Attachment: bad.png (image/png, text), 3.86 KiB.

[21 Jan 2016 13:25] Ehsan Darrudi
after fixing the code and recompiling mysql

Attachment: good.png (image/png, text), 5.89 KiB.

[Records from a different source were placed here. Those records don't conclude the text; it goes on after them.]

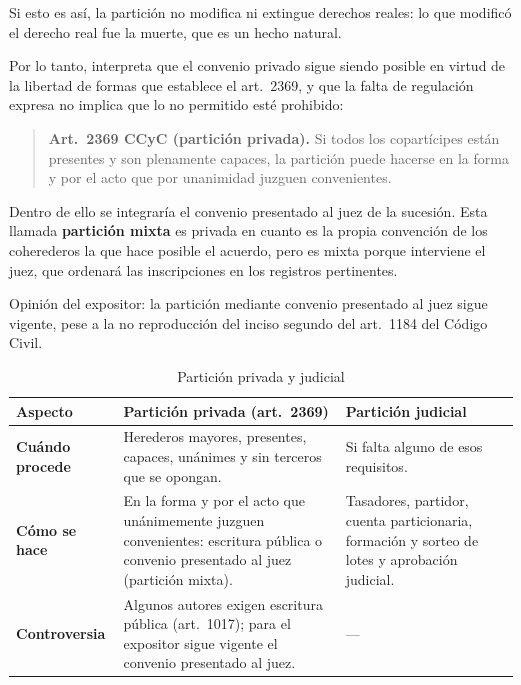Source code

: \documentclass[12pt,oneside]{book}
\begin{document}
\begin{important}
Si esto es así, la partición no modifica ni extingue derechos reales: lo que modificó el derecho real fue la muerte, que es un hecho natural.
\end{important}

Por lo tanto, interpreta que el convenio privado sigue siendo posible en virtud de la libertad de formas que establece el art.~2369, y que la falta de regulación expresa no implica que lo no permitido esté prohibido:

\begin{quote}
\textbf{Art.~2369 CCyC (partición privada).} Si todos los copartícipes están presentes y son plenamente capaces, la partición puede hacerse en la forma y por el acto que por unanimidad juzguen convenientes.
\end{quote}

Dentro de ello se integraría el convenio presentado al juez de la sucesión. Esta llamada \textbf{partición mixta} es privada en cuanto es la propia convención de los coherederos la que hace posible el acuerdo, pero es mixta porque interviene el juez, que ordenará las inscripciones en los registros pertinentes.

\begin{important}
Opinión del expositor: la partición mediante convenio presentado al juez sigue vigente, pese a la no reproducción del inciso segundo del art.~1184 del Código Civil.
\end{important}

\begin{table}[H]
\centering
\caption{Partición privada y judicial}
\small
\begin{tabularx}{\textwidth}{@{}>{\raggedright\arraybackslash}p{2.6cm}>{\raggedright\arraybackslash}X>{\raggedright\arraybackslash}X@{}}
\toprule
\textbf{Aspecto} & \textbf{Partición privada (art.~2369)} & \textbf{Partición judicial} \\
\midrule
\textbf{Cuándo procede} & Herederos mayores, presentes, capaces, unánimes y sin terceros que se opongan. & Si falta alguno de esos requisitos. \\
\textbf{Cómo se hace} & En la forma y por el acto que unánimemente juzguen convenientes: escritura pública o convenio presentado al juez (partición mixta). & Tasadores, partidor, cuenta particionaria, formación y sorteo de lotes y aprobación judicial. \\
\textbf{Controversia} & Algunos autores exigen escritura pública (art.~1017); para el expositor sigue vigente el convenio presentado al juez. & --- \\
\bottomrule
\end{tabularx}
\end{table}
\end{document}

[3 May 2018 11:19] MySQL Verification Team
Sorry for the delay. Please check with current released version. Thanks.
[4 Jun 2018 1:00] Bugs System
No feedback was provided for this bug for over a month, so it is
being suspended automatically. If you are able to provide the
information that was originally requested, please do so and change
the status of the bug back to "Open".